++++ RECORDS SUPPLIED

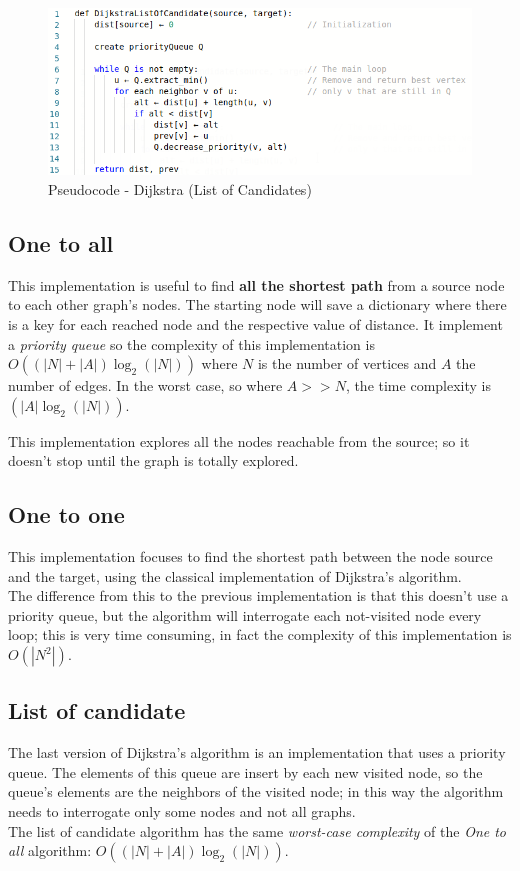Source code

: \documentclass[a4paper,12pt]{report}
\begin{document}
\begin{figure}[h]
	\centering
	\includegraphics[width=\linewidth]{img/dijkstraLoC.png}
	\caption{Pseudocode - Dijkstra (List of Candidates)}
	\label{fig:dijkstraLoC}
\end{figure}

\subsection{One to all}
This implementation is useful to find \textbf{all the shortest path} from a source node to each other graph's nodes. The starting node will save a dictionary where there is a key for each reached node and the respective value of distance.
It implement a \textit{priority queue} so the complexity of this implementation is $O((|N|+|A|)\log_2(|N|))$ where $N$ is the number of vertices and $A$ the number of edges. In the worst case, so where $A>>N$, the time complexity is $(|A|\log_2(|N|))$.

This implementation explores all the nodes reachable from the source; so it doesn't stop until the graph is totally explored.

\subsection{One to one}
This implementation focuses to find the shortest path between the node source and the target, using the classical implementation of Dijkstra's algorithm.\\
The difference from this to the previous implementation is that this doesn't use a priority queue, but the algorithm will interrogate each not-visited node every loop; this is very time consuming, in fact the complexity of this implementation is $O(|N^2|)$.

\subsection{List of candidate}
The last version of Dijkstra's algorithm is an implementation that uses a priority queue. The elements of this queue are insert by each new visited node, so the queue's elements are the neighbors of the visited node; in this way the algorithm needs to interrogate only some nodes and not all graphs.\\
The list of candidate algorithm has the same \textit{worst-case complexity} of the \textit{One to all} algorithm: $O((|N|+|A|)\log_2(|N|))$.
\end{document}
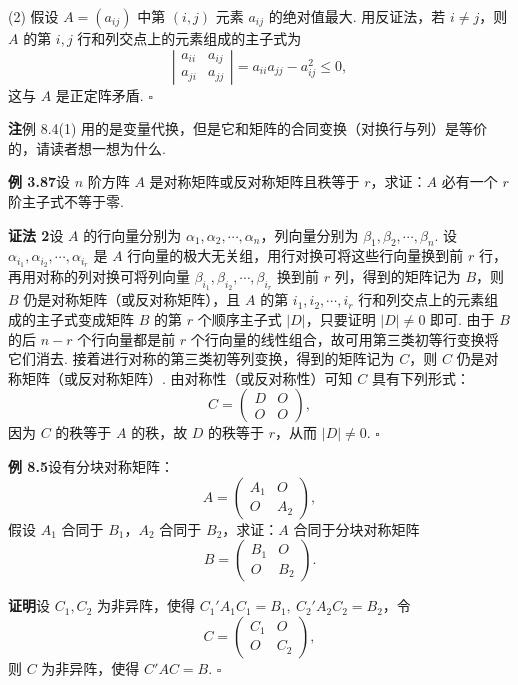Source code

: \documentclass[UTF8,12pt,a4paper,fontset=fandol]{ctexart}
\begin{document}
(2) 假设 $A=(a_{ij})$ 中第 $(i,j)$ 元素 $a_{ij}$ 的绝对值最大. 用反证法，若 $i\ne j$，则 $A$ 的第 $i,j$ 行和列交点上的元素组成的主子式为
\[
\left|\begin{array}{cc}
a_{ii} & a_{ij}\\
a_{ji} & a_{jj}
\end{array}\right|=a_{ii}a_{jj}-a_{ij}^2\le 0,
\]
这与 $A$ 是正定阵矛盾. $\ensuremath{\square}$

\noindent\textbf{注}\quad 例 8.4(1) 用的是变量代换，但是它和矩阵的合同变换（对换行与列）是等价的，请读者想一想为什么.

\noindent\textbf{例 3.87}\quad 设 $n$ 阶方阵 $A$ 是对称矩阵或反对称矩阵且秩等于 $r$，求证：$A$ 必有一个 $r$ 阶主子式不等于零.

\noindent\textbf{证法 2}\quad 设 $A$ 的行向量分别为 $\alpha_1,\alpha_2,\cdots,\alpha_n$，列向量分别为 $\beta_1,\beta_2,\cdots,\beta_n$. 设 $\alpha_{i_1},\alpha_{i_2},\cdots,\alpha_{i_r}$ 是 $A$ 行向量的极大无关组，用行对换可将这些行向量换到前 $r$ 行，再用对称的列对换可将列向量 $\beta_{i_1},\beta_{i_2},\cdots,\beta_{i_r}$ 换到前 $r$ 列，得到的矩阵记为 $B$，则 $B$ 仍是对称矩阵（或反对称矩阵），且 $A$ 的第 $i_1,i_2,\cdots,i_r$ 行和列交点上的元素组成的主子式变成矩阵 $B$ 的第 $r$ 个顺序主子式 $|D|$，只要证明 $|D|\ne 0$ 即可. 由于 $B$ 的后 $n-r$ 个行向量都是前 $r$ 个行向量的线性组合，故可用第三类初等行变换将它们消去. 接着进行对称的第三类初等列变换，得到的矩阵记为 $C$，则 $C$ 仍是对称矩阵（或反对称矩阵）. 由对称性（或反对称性）可知 $C$ 具有下列形式：
\[
C=\left(\begin{array}{cc}
D & O\\
O & O
\end{array}\right),
\]
因为 $C$ 的秩等于 $A$ 的秩，故 $D$ 的秩等于 $r$，从而 $|D|\ne 0$. $\ensuremath{\square}$

\noindent\textbf{例 8.5}\quad 设有分块对称矩阵：
\[
A=\left(\begin{array}{cc}
A_1 & O\\
O & A_2
\end{array}\right),
\]
假设 $A_1$ 合同于 $B_1$，$A_2$ 合同于 $B_2$，求证：$A$ 合同于分块对称矩阵
\[
B=\left(\begin{array}{cc}
B_1 & O\\
O & B_2
\end{array}\right).
\]

\noindent\textbf{证明}\quad 设 $C_1,C_2$ 为非异阵，使得 $C_1'A_1C_1=B_1,\ C_2'A_2C_2=B_2$，令
\[
C=\left(\begin{array}{cc}
C_1 & O\\
O & C_2
\end{array}\right),
\]
则 $C$ 为非异阵，使得 $C'AC=B$. $\ensuremath{\square}$
\end{document}
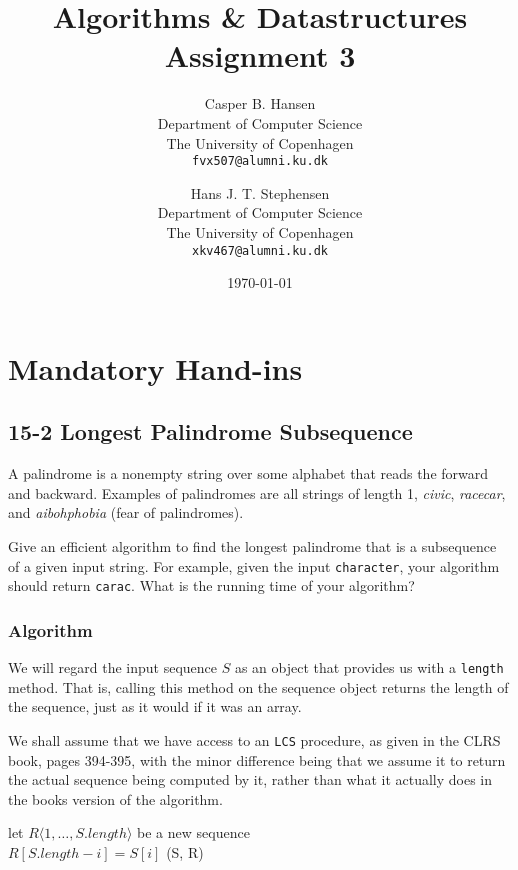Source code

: \documentclass[11pt,english]{article}
\title
{
	\vspace{1in}
	Algorithms \& Datastructures\\
	\huge Assignment 3
}
\author
{
	Casper B. Hansen\\
	\small Department of Computer Science\\
	\small The University of Copenhagen\\
	\texttt{fvx507@alumni.ku.dk}
	\and
	Hans J. T. Stephensen\\
	\small Department of Computer Science\\
	\small The University of Copenhagen\\
	\texttt{xkv467@alumni.ku.dk}
}
\date{\today}
\begin{document}
\clearpage
\maketitle
\thispagestyle{empty}


\newpage
\pagestyle{fancy}

\section*{Mandatory Hand-ins}

\subsection*{15-2 Longest Palindrome Subsequence}
\large{A palindrome is a nonempty string over some alphabet that reads the
forward and backward. Examples of palindromes are all strings of length 1,
\textit{civic}, \textit{racecar}, and \textit{aibohphobia} (fear of
palindromes).

Give an efficient algorithm to find the longest palindrome that is a
subsequence of a given input string. For example, given the input
\texttt{character}, your algorithm should return \texttt{carac}. What is the
running time of your algorithm?}

\subsubsection*{Algorithm}
We will regard the input sequence $S$ as an object that provides us with a
\texttt{length} method. That is, calling this method on the sequence object
returns the length of the sequence, just as it would if it was an array.

We shall assume that we have access to an \texttt{LCS} procedure, as given in
the CLRS book, pages 394-395, with the minor difference being that we assume
it to return the actual sequence being computed by it, rather than what it
actually does in the books version of the algorithm.

\begin{algorithm}
	
	\BlankLine
	
	let $R\langle1,\dots,S.length\rangle$ be a new sequence\\ %
	
	{
		$R[S.length - i] = S[i]$
	}
	\Return \LCS(S, R) %
	
\end{algorithm}
\end{document}
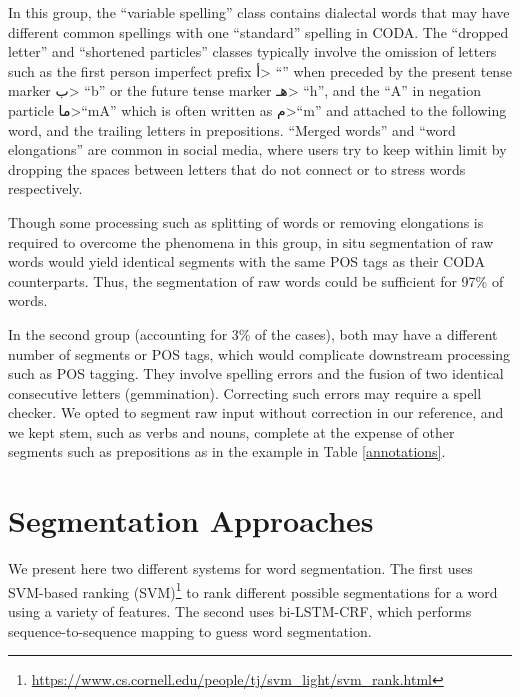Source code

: \documentclass[11pt,letterpaper]{article}
\begin{document}
In this group, the ``variable spelling'' class contains dialectal words that may have different common spellings with one ``standard'' spelling in CODA. The ``dropped letter'' and ``shortened particles'' classes typically involve the omission of letters such as the first person imperfect prefix \<أ> ``'' when preceded by the present tense marker \<ب> ``b'' or the future tense marker \<هـ> ``h'', and the ``A'' in negation particle \<ما>``mA'' which is often written as \<م>``m'' and attached to the following word, and the trailing letters in prepositions. ``Merged words'' and ``word elongations'' are common in social media, where users try to keep within limit by dropping the spaces between letters that do not connect or to stress words respectively.

Though some processing such as splitting of words or removing elongations is required to overcome the phenomena in this group, in situ segmentation of raw words would yield identical segments with the same POS tags as their CODA counterparts.  Thus, the segmentation of raw words could be sufficient for 97\% of words. 


In the second group (accounting for 3\% of the cases), both may have a different number of segments or POS tags, which would complicate downstream processing such as POS tagging.  They involve spelling errors and the fusion of two identical consecutive letters (gemmination). Correcting such errors may require a spell checker.  We opted to segment raw input without correction in our reference, and we kept stem, such as verbs and nouns, complete at the expense of other segments such as prepositions as in the example in Table \ref{annotations}.













\section{Segmentation Approaches}
\label{segmentationapproaches}
We present here two different systems for word segmentation. The first uses SVM-based ranking (SVM)\footnote{\url{https://www.cs.cornell.edu/people/tj/svm_light/svm_rank.html}} to rank different possible segmentations for a word using a variety of features. The second uses bi-LSTM-CRF, which performs sequence-to-sequence mapping to guess word segmentation.
\end{document}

++++++++

_WHAT THE TASK ASKS_.
Every line of the data that holds "your" should be counted, and only the total given.

_RESULT FOR THIS TASK_.
2